6.3 Impact of Customizatio

As mentioned, due to the complex scenarios faced by databases in real-world situations, even accurately extracted relationship graphs require manual customizations to meet DSAR. These customizations include adding and pruning edges at the relationship graph level and output filtering at the output level. The Pubs document contains two types of data subjects. According to GDPR, we should not disclose the privacy of other data subjects when responding to DSAR from one data subject. Therefore, this leads to the need to filter some data manually. Although our tool identifies almost all reference relationships in Pubs, there are still some false positives. In the HRIS database, in addition to edge pruning, there is a need to add some edges that have not been correctly identified. In general, edge pruning can improve precision, while edge additions can improve recall.
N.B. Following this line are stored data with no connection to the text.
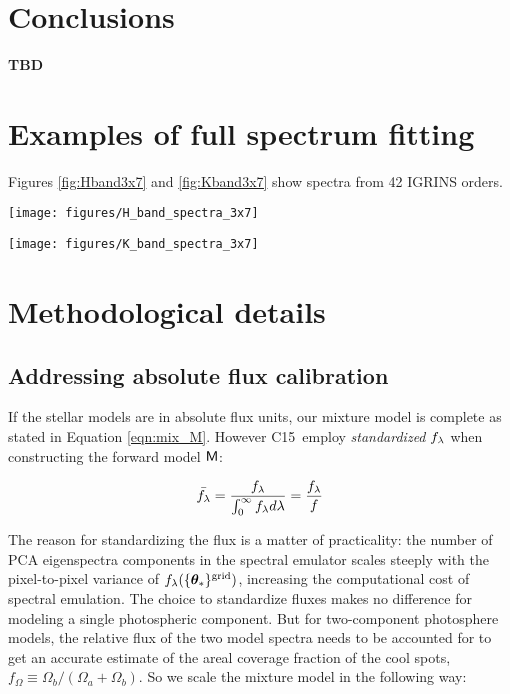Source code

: \documentclass[twocolumn]{emulateapj}%
\newcommand{\iancze}{{\sc C15}}
\begin{document}
\section{Conclusions}
{\bf TBD}

\clearpage
\pagebreak


\appendix

\section{Examples of full spectrum fitting}

Figures \ref{fig:Hband3x7} and \ref{fig:Kband3x7} show spectra from 42 IGRINS orders.


\begin{figure*}
 \centering
 \texttt{[image: figures/H\_band\_spectra\_3x7]}
 \caption{IGRINS Orders 94 and $99-119$.  Note that the $y-$axis is on a logarithmic scale.  The red line is the cool photosphere while the blue line is the hot photosphere.  The purple line is the composite mixture model.}
 \label{fig:Hband3x7}
\end{figure*}

\begin{figure*}
 \centering
 \texttt{[image: figures/K\_band\_spectra\_3x7]}
 \caption{IGRINS Orders $73-93$.  Note that the $y-$axis is on a logarithmic scale.  Cools are the same as Figure \ref{fig:Hband3x7}}
 \label{fig:Kband3x7}
\end{figure*}


\section{Methodological details}
\label{methods-details}

\subsection{Addressing absolute flux calibration}
If the stellar models are in absolute flux units, our mixture model is complete as stated in Equation \ref{eqn:mix_M}.  However \iancze\ employ \emph{standardized} $f_\lambda$ when constructing the forward model $\mathsf{M}$:


\begin{eqnarray} \label{eqn:normalization}
\bar {f_\lambda} = \frac{f_\lambda}{\int_{0}^{\infty} f_\lambda d\lambda} = \frac{f_\lambda}{f}
\end{eqnarray}

The reason for standardizing the flux is a matter of practicality: the number of PCA eigenspectra components in the spectral emulator scales steeply with the pixel-to-pixel variance of $f_{\lambda}(\{{\bm \theta}_{\ast}\}^\textrm{grid})$, increasing the computational cost of spectral emulation.  The choice to standardize fluxes makes no difference for modeling a single photospheric component.  But for two-component photosphere models, the relative flux of the two model spectra needs to be accounted for to get an accurate estimate of the areal coverage fraction of the cool spots, $f_{\Omega} \equiv \Omega_b/(\Omega_a+\Omega_b)$.  So we scale the mixture model in the following way:
\end{document}
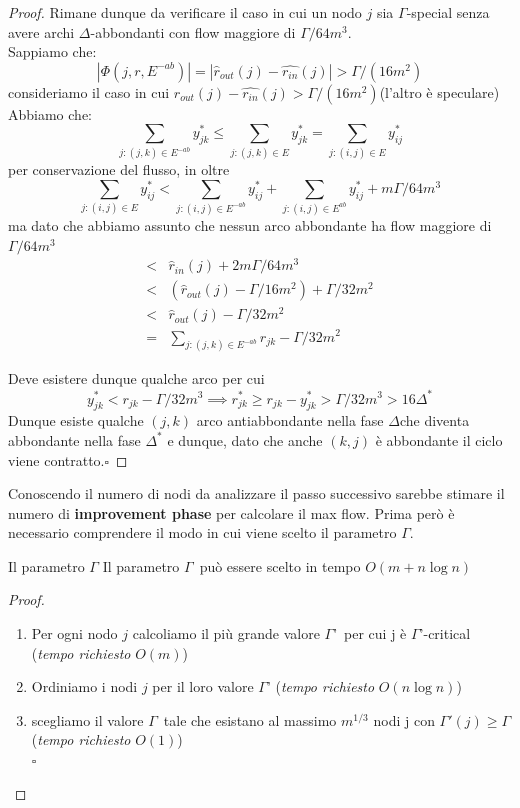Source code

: \documentclass[a4paper, 11pt]{report}
\newcommand*{\QED}{\null\nobreak\hfill\ensuremath{\square}}%
\newcommand{\dlt}{$\Delta$}
\newcommand{\gmm}{$\Gamma$}
\begin{document}
\begin{proof}
    Rimane dunque da verificare il caso in cui un nodo $j$ sia \gmm-special senza avere archi $\Delta$-abbondanti con flow maggiore di $\Gamma/64m^3$.\\
    Sappiamo che:
    \[|\Phi (j, r, E^{-ab})| = |\hat{r}_{out}(j)-\hat{r_{in}}(j)|> \Gamma/(16m^2) \]
    consideriamo il caso in cui $\hat{r}_{out}(j)-\hat{r_{in}}(j)> \Gamma/(16m^2)$(l'altro è speculare)
    Abbiamo che:
    \[\sum_{j:(j,k)\in E^{-ab}}y^*_{jk} \le \sum_{j:(j,k)\in E}y^*_{jk} = \sum_{j:(i,j)\in E}y^*_{ij}\]
    per conservazione del flusso, in oltre 
    \[\sum_{j:(i,j)\in E}y^*_{ij} < \sum_{j:(i,j)\in E^{-ab}}y^*_{ij} + \sum_{j:(i,j)\in E^{ab}}y^*_{ij}+ m\Gamma/64m^3\]
    ma dato che abbiamo assunto che nessun arco abbondante ha flow maggiore di $\Gamma/64m^3$
    \[\begin{array}{rl}
        < & \hat{r}_{in}(j) + 2m\Gamma/64m^3\\
        < & (\hat{r}_{out}(j) - \Gamma/16m^2) + \Gamma/32m^2\\
        < & \hat{r}_{out}(j) - \Gamma/32m^2\\
        = & \sum_{j:(j,k)\in E^{-ab}}r_{jk} - \Gamma/32m^2
    \end{array}\]

    Deve esistere dunque qualche arco per cui 
    \[y^*_{jk}<r_{jk}-\Gamma/32m^3\implies r^*_{jk}\ge r_{jk}-y^*_{jk}>\Gamma/32m^3>16\Delta^*\]
    Dunque esiste qualche $(j,k)$ arco antiabbondante nella fase \dlt che diventa abbondante nella 
    fase $\Delta^*$ e dunque, dato che anche $(k,j)$ è abbondante il ciclo viene contratto.\QED
\end{proof}

Conoscendo il numero di nodi da analizzare il passo successivo sarebbe stimare il numero di \textbf{improvement phase} per calcolare il max flow. 
Prima però è necessario comprendere il modo in cui viene scelto il parametro \gmm.

\begin{lemma}[label = gammchose]{Il parametro \gmm}{}
    Il parametro \gmm\ può essere scelto in tempo $O(m+n\log n)$
\end{lemma}
\begin{proof}
    \begin{enumerate}
        \item Per ogni nodo $j$ calcoliamo il più grande valore \gmm'\ per cui j è \gmm'-critical (\textit{tempo richiesto} $O(m)$)
        \item Ordiniamo i nodi $j$ per il loro valore \gmm' (\textit{tempo richiesto }$O(n\log n)$)
        \item scegliamo il valore \gmm\ tale che esistano al massimo $m^{1/3}$ nodi j con $\Gamma'(j)\ge \Gamma$ (\textit{tempo richiesto }$O(1)$)\\\QED
    \end{enumerate}

\end{proof}
\end{document}
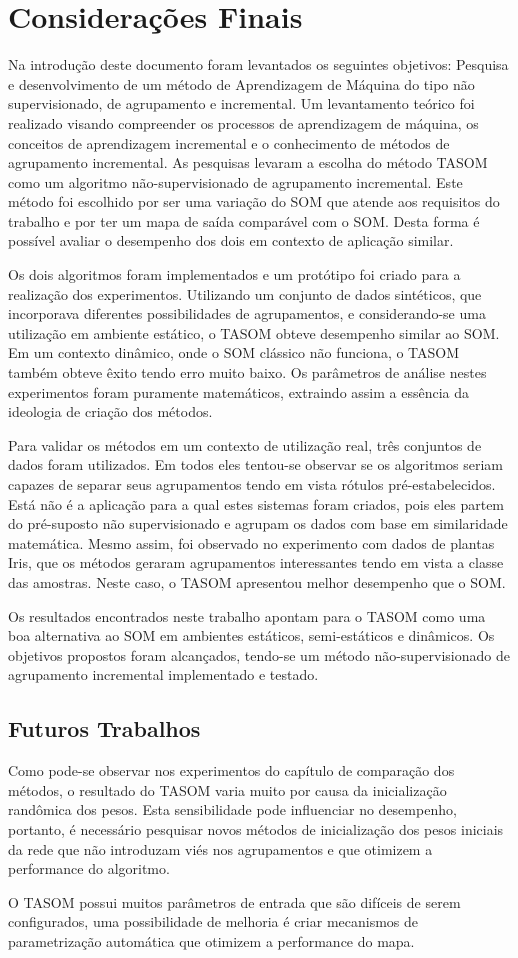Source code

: \chapter{Considerações Finais}
Na introdução deste documento foram levantados os seguintes objetivos: Pesquisa e desenvolvimento de um método de Aprendizagem de Máquina do tipo não supervisionado, de agrupamento e incremental. Um levantamento teórico foi realizado visando compreender os processos de aprendizagem de máquina, os conceitos de aprendizagem incremental e o conhecimento de métodos de agrupamento incremental. As pesquisas levaram a escolha do método TASOM como um algoritmo não-supervisionado de agrupamento incremental. Este método foi escolhido por ser uma variação do SOM que atende aos requisitos do trabalho e por ter um mapa de saída comparável com o SOM. Desta forma é possível avaliar o desempenho dos dois em contexto de aplicação similar.

Os dois algoritmos foram implementados e um protótipo foi criado para a realização dos experimentos. Utilizando um conjunto de dados sintéticos, que incorporava diferentes possibilidades de agrupamentos, e considerando-se uma utilização em ambiente estático, o TASOM obteve desempenho similar ao SOM. Em um contexto dinâmico, onde o SOM clássico não funciona, o TASOM também obteve êxito tendo erro muito baixo. Os parâmetros de análise nestes experimentos foram puramente matemáticos, extraindo assim a essência da ideologia de criação dos métodos.

Para validar os métodos em um contexto de utilização real, três conjuntos de dados foram utilizados. Em todos eles tentou-se observar se os algoritmos seriam capazes de separar seus agrupamentos tendo em vista rótulos pré-estabelecidos. Está não é a aplicação para a qual estes sistemas foram criados, pois eles partem do pré-suposto não supervisionado e agrupam os dados com base em similaridade matemática. Mesmo assim, foi observado no experimento com dados de plantas Iris, que os métodos geraram agrupamentos interessantes tendo em vista a classe das amostras. Neste caso, o TASOM apresentou melhor desempenho que o SOM. 

Os resultados encontrados neste trabalho apontam para o TASOM como uma boa alternativa ao SOM em ambientes estáticos, semi-estáticos e dinâmicos. Os objetivos propostos foram alcançados, tendo-se um método não-supervisionado de agrupamento incremental implementado e testado.

\section{Futuros Trabalhos}
Como pode-se observar nos experimentos do capítulo de comparação dos métodos, o resultado do TASOM varia muito por causa da inicialização randômica dos pesos. Esta sensibilidade pode influenciar no desempenho, portanto, é necessário pesquisar novos métodos de inicialização dos pesos iniciais da rede que não introduzam viés nos agrupamentos e que otimizem a performance do algoritmo.

O TASOM possui muitos parâmetros de entrada que são difíceis de serem configurados, uma possibilidade de melhoria é criar mecanismos de parametrização automática que otimizem a performance do mapa.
On the basis of a complete relationship graph, output filtering can further improve precision. Because our relationship graph is built from an application perspective rather than being specific to a particular data subject, for data deletion, we use output filtering instead of edge pruning. This includes data that is irrelevant to the user, information related to other data subjects, and information that should not be returned based on actual usage scenarios or legal requirements.
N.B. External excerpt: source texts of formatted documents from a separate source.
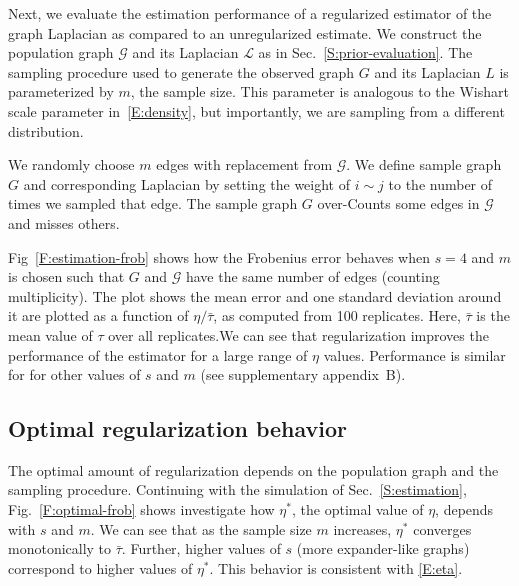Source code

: \documentclass[12pt]{article}
\theoremstyle{plain}
\begin{document}
Next, we evaluate the estimation performance of a regularized
estimator of the graph Laplacian as compared to an unregularized
estimate.  We construct the population graph $\mathcal{G}$ and its
Laplacian $\mathcal{L}$ as in Sec.~\ref{S:prior-evaluation}.  The
sampling procedure used to generate the observed graph $G$ and its
Laplacian $L$ is parameterized by $m$, the sample size.  This
parameter is analogous to the Wishart scale parameter
in~\eqref{E:density}, but importantly, we are sampling from a
different distribution.

We randomly choose $m$ edges with replacement from $\mathcal{G}$.  We
define sample graph $G$ and corresponding Laplacian by setting the
weight of $i \sim j$ to the number of times we sampled that edge.  The
sample graph $G$ over-Counts some edges in $\mathcal{G}$ and misses
others.

Fig~\ref{F:estimation-frob} shows how the Frobenius error behaves when
$s = 4$ and $m$ is chosen such that $G$ and $\mathcal{G}$ have the
same number of edges (counting multiplicity).  The plot shows the mean
error and one standard deviation around it are plotted as a function
of $\eta/\bar \tau$, as computed from 100 replicates.  Here,
$\bar \tau$ is the mean value of $\tau$ over all replicates.We can see
that regularization improves the performance of the estimator for a
large range of $\eta$ values.  Performance is similar for for other
values of $s$ and $m$ (see supplementary appendix~B).


\subsection{Optimal regularization behavior}\label{S:optimal}

The optimal amount of regularization depends on the population graph
and the sampling procedure.  Continuing with the simulation of
Sec.~\ref{S:estimation}, Fig.~\ref{F:optimal-frob} shows investigate
how $\eta^\ast$, the optimal value of $\eta$, depends with $s$ and
$m$.  We can see that as the sample size $m$ increases, $\eta^\ast$ converges
monotonically to $\bar \tau$.  Further, higher values of $s$ (more
expander-like graphs) correspond to higher values of $\eta^\ast$.
This behavior is consistent with \eqref{E:eta}.






\clearpage


%

\end{document}
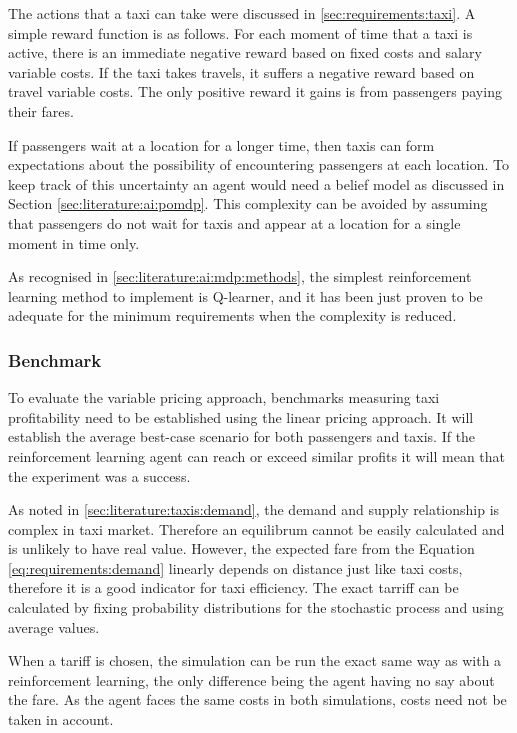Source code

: The actions that a taxi can take were discussed in \ref{sec:requirements:taxi}.
A simple reward function is as follows. For each moment of time that a taxi is
active, there is an immediate negative reward based on fixed costs and salary
variable costs. If the taxi takes travels, it suffers a negative reward based
on travel variable costs. The only positive reward it gains is from passengers
paying their fares.

If passengers wait at a location for a longer time, then taxis can form
expectations about the possibility of encountering passengers at each location.
To keep track of this uncertainty an agent would need a belief model as
discussed in Section \ref{sec:literature:ai:pomdp}. This complexity can be
avoided by assuming that passengers do not wait for taxis and appear at a
location for a single moment in time only.

As recognised in \ref{sec:literature:ai:mdp:methods}, the simplest
reinforcement learning method to implement is Q-learner, and it has been just
proven to be adequate for the minimum requirements when the complexity is
reduced.


\subsubsection{Benchmark} 

To evaluate the variable pricing approach, benchmarks measuring taxi
profitability need to be established using the linear pricing approach. It will
establish the average best-case scenario for both passengers and taxis. If the
reinforcement learning agent can reach or exceed similar profits it will mean
that the experiment was a success.

As noted in \ref{sec:literature:taxis:demand}, the demand and supply
relationship is complex in taxi market. Therefore an equilibrum cannot be
easily calculated and is unlikely to have real value. However, the expected
fare from the Equation \ref{eq:requirements:demand} linearly depends on
distance just like taxi costs, therefore it is a good indicator for taxi
efficiency. The exact tarriff can be calculated by fixing probability
distributions for the stochastic process and using average values.

When a tariff is chosen, the simulation can be run the exact same way as with a
reinforcement learning, the only difference being the agent having no say about
the fare. As the agent faces the same costs in both simulations, costs need not
be taken in account.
sample_mflix, due to its simple database structure, achieves 100% recall and precision even without customization, as shown in Fig. 5a. Pubs achieves 100% recall without customization. After edge pruning, its precision increases. However, due to Pubs having two data subjects, even a complete relationship graph results in a loss of precision. After filtering, precision increases to 100%, as shown in Fig. 5b. HRIS requires the most complex customization process. Firstly, based on the automatically generated relationship graph, the DBA needs to add and prune some edges to make the relationship graph consistent with the semantic relationship, including the recursive references in the employee document. Customization at the relationship graph level complements the missing edges. However, due to the redundant return of content in the sub-document where the manager is located, precision is affected. After filtering the output, precision and recall both increase to 100%. Fig. 6 reflects the impact of customization on output.

images

Figure 5: The impact of customization in Pubs. Edge pruning improves precision the most. Only through output filtering can we get 100% accuracy

images

Figure 6: The impact of customization in HRIS. After adding edges, the precision dropped. After passing the filter, the precision reached 100%

Our results indicate that our tool can assist organizations in responding to DSAR in NoSQL databases more easily. The automatically generated relationship graph helps identify relationships between different documents in the database. Through evaluation, we found that the generation of the relationship graph is greatly affected by the normalization of database modeling and the amount of data. For different scenarios and architectures of databases, the results may vary significantly.

7  Conclusion

The AI Act imposes requirements for the privacy compliance of artificial intelligence systems. Organizations must take the response to DSAR seriously. For the increasingly popular NoSQL databases, this work presents a challenge. We propose an algorithm and develop a tool to help database administrators meet these requirements. Since privacy relations are semantically based, the existence of a fully automated tool is improbable. However, through these tools, we aim to reduce the possibility of errors occurring when this process is executed manually. Our future work will further explore automated solutions to assist with compliance. Additionally, our work lacks evaluation in large-scale heterogeneous data. Exploration and validation in this area are another direction of our work.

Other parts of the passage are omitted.